=== Work to complete ===
Give back exactly the stretch of data below from the line holding "RGB camera, the resolution is 1,920*1,080" through the line holding "## Kalkulator zasiłku", both ends included, and leave the remaining lines out.

Dataset entries:
============

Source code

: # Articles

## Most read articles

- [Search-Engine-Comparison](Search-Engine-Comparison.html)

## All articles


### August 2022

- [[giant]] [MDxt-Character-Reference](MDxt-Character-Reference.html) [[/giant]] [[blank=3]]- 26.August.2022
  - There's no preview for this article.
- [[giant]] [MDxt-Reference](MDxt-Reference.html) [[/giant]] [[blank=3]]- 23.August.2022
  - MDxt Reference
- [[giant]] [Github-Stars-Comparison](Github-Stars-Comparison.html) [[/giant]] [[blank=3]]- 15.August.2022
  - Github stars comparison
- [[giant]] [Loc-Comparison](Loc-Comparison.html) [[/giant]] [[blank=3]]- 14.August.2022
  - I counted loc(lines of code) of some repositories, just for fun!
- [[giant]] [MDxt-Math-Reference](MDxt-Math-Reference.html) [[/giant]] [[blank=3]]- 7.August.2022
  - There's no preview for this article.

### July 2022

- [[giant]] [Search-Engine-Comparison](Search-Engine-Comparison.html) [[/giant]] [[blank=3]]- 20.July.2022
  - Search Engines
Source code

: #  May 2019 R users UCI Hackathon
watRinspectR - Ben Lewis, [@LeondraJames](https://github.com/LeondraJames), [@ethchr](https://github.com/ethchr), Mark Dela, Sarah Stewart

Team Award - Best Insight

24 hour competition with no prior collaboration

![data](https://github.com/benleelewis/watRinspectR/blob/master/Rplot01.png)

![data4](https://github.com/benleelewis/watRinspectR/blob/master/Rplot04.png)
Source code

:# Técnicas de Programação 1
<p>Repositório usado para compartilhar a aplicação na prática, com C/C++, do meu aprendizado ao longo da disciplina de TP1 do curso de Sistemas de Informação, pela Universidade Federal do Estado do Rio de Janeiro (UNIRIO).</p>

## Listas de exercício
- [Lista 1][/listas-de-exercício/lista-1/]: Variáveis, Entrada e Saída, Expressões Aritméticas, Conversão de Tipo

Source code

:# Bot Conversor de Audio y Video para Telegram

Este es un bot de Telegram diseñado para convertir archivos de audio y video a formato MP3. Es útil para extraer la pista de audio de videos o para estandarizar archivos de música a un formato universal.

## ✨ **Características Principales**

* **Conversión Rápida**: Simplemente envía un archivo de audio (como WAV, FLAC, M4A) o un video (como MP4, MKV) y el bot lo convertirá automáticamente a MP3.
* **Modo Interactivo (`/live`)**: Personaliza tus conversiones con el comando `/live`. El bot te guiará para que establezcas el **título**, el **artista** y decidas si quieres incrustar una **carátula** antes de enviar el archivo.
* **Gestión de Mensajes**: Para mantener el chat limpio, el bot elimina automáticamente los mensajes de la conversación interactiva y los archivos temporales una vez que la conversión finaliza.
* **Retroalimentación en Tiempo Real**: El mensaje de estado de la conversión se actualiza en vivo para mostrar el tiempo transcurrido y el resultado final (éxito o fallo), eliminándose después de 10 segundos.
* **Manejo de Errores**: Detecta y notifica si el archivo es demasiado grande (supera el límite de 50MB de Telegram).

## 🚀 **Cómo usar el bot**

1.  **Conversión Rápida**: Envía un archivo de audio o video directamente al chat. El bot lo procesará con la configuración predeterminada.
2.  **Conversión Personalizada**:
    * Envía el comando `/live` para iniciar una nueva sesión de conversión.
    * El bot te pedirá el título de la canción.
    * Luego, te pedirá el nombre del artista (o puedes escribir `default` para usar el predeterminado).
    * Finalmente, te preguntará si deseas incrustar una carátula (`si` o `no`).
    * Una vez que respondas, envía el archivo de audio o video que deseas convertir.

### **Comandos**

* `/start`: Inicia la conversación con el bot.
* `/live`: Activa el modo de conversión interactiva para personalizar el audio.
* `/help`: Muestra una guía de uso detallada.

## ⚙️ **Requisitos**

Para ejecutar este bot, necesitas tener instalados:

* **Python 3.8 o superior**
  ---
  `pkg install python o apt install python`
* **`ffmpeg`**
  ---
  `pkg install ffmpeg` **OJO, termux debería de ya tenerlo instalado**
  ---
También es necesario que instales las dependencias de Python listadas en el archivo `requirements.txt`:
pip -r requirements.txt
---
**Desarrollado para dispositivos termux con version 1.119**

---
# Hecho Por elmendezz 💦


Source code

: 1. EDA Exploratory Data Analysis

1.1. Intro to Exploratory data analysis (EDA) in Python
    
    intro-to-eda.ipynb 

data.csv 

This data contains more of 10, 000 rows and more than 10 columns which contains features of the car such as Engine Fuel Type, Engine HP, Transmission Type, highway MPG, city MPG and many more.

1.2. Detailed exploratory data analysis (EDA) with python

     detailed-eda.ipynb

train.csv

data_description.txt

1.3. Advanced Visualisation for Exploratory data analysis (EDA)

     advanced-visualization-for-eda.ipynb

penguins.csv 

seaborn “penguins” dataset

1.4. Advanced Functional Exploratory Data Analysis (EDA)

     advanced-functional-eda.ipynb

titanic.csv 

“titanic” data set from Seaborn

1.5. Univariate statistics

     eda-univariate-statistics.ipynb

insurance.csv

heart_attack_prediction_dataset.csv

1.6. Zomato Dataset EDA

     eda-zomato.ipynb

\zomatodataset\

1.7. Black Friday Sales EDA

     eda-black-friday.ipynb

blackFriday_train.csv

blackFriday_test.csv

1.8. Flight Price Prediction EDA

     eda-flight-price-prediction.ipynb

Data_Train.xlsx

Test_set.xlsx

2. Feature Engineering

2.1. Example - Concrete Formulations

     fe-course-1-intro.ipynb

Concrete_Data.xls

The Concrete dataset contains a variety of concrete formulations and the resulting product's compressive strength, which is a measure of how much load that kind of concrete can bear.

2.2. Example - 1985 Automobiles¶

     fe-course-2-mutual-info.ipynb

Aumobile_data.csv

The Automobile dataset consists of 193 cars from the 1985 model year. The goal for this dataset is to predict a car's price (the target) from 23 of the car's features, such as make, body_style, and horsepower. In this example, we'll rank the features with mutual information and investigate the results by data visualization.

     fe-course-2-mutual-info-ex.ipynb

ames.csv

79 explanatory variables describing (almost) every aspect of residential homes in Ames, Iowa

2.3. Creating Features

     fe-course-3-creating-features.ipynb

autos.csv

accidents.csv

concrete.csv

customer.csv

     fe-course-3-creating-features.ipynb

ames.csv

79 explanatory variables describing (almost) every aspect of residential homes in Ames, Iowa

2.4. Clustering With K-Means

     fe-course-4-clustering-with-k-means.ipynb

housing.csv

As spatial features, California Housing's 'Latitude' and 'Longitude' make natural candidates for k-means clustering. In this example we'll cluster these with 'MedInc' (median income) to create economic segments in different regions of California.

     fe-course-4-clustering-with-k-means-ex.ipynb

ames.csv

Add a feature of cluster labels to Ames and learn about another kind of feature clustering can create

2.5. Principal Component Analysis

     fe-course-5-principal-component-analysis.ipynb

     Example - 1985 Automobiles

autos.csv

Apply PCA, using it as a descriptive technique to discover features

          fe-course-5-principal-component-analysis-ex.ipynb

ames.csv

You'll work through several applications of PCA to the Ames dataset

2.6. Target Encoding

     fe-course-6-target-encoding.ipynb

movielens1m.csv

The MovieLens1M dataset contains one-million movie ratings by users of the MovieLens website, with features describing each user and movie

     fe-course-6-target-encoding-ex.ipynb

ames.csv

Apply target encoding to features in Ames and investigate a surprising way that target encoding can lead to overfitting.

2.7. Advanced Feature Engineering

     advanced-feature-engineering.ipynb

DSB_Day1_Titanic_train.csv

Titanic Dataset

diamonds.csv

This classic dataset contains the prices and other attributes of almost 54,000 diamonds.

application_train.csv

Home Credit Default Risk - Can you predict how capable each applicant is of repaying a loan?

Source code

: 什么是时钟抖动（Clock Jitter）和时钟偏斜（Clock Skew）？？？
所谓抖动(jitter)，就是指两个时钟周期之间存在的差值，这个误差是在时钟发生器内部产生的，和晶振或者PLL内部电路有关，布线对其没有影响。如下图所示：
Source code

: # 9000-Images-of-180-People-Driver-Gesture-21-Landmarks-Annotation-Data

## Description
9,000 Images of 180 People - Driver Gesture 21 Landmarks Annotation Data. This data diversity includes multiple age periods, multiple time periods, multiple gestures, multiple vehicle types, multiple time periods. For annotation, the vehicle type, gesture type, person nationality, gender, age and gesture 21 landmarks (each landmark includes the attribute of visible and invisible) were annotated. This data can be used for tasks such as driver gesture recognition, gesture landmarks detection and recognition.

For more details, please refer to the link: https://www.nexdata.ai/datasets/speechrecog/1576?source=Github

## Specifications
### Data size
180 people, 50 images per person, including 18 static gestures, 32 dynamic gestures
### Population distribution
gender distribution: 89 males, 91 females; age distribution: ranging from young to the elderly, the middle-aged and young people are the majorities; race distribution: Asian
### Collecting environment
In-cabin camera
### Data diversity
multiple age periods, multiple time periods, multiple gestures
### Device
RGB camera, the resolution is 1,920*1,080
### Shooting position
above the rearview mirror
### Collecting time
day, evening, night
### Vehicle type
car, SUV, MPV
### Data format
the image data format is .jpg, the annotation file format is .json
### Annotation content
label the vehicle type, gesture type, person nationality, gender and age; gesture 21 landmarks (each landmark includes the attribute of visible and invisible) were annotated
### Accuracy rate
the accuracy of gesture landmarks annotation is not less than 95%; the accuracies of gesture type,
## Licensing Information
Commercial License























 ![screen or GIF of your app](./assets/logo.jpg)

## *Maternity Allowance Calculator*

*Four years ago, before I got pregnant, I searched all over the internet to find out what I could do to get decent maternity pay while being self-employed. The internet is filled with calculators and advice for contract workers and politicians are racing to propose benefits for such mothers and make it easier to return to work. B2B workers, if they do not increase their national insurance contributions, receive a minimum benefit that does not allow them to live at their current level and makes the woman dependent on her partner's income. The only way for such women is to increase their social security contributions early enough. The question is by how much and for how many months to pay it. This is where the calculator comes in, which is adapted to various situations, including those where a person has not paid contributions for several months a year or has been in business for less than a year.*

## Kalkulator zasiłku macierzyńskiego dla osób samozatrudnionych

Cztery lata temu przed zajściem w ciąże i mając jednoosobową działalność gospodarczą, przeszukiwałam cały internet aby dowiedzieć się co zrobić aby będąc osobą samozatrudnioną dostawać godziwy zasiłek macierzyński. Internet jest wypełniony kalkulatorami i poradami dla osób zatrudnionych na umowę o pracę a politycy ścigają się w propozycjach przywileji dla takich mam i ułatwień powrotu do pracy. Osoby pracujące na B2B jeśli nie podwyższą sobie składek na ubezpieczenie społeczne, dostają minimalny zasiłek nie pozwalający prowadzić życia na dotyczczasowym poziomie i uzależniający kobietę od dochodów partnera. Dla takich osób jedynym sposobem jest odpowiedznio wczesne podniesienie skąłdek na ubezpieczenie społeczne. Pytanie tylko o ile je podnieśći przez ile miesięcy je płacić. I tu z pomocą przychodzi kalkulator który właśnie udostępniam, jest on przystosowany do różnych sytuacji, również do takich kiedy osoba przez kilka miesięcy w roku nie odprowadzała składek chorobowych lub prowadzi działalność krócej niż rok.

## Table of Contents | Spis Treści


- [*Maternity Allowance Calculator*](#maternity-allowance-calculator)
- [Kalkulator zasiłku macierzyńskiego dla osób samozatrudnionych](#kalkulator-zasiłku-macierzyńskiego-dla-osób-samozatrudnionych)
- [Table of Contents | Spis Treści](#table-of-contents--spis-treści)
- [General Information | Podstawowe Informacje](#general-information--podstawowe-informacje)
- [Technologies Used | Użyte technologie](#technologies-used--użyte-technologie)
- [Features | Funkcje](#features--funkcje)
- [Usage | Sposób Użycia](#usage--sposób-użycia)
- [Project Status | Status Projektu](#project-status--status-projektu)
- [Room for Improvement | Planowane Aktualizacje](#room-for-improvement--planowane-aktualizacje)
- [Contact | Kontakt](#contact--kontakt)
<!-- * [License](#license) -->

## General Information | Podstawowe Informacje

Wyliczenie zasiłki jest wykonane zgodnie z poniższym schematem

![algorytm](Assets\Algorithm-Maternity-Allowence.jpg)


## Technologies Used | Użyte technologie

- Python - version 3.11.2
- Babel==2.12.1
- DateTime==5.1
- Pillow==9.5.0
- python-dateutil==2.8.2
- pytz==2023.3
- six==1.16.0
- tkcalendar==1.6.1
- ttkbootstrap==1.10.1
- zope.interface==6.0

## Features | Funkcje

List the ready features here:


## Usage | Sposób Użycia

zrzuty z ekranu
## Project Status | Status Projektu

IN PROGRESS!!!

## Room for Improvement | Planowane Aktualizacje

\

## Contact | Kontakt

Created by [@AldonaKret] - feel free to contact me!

============

=== Answer below ===
RGB camera, the resolution is 1,920*1,080
### Shooting position
above the rearview mirror
### Collecting time
day, evening, night
### Vehicle type
car, SUV, MPV
### Data format
the image data format is .jpg, the annotation file format is .json
### Annotation content
label the vehicle type, gesture type, person nationality, gender and age; gesture 21 landmarks (each landmark includes the attribute of visible and invisible) were annotated
### Accuracy rate
the accuracy of gesture landmarks annotation is not less than 95%; the accuracies of gesture type,
## Licensing Information
Commercial License























 ![screen or GIF of your app](./assets/logo.jpg)

## *Maternity Allowance Calculator*

*Four years ago, before I got pregnant, I searched all over the internet to find out what I could do to get decent maternity pay while being self-employed. The internet is filled with calculators and advice for contract workers and politicians are racing to propose benefits for such mothers and make it easier to return to work. B2B workers, if they do not increase their national insurance contributions, receive a minimum benefit that does not allow them to live at their current level and makes the woman dependent on her partner's income. The only way for such women is to increase their social security contributions early enough. The question is by how much and for how many months to pay it. This is where the calculator comes in, which is adapted to various situations, including those where a person has not paid contributions for several months a year or has been in business for less than a year.*

## Kalkulator zasiłku macierzyńskiego dla osób samozatrudnionych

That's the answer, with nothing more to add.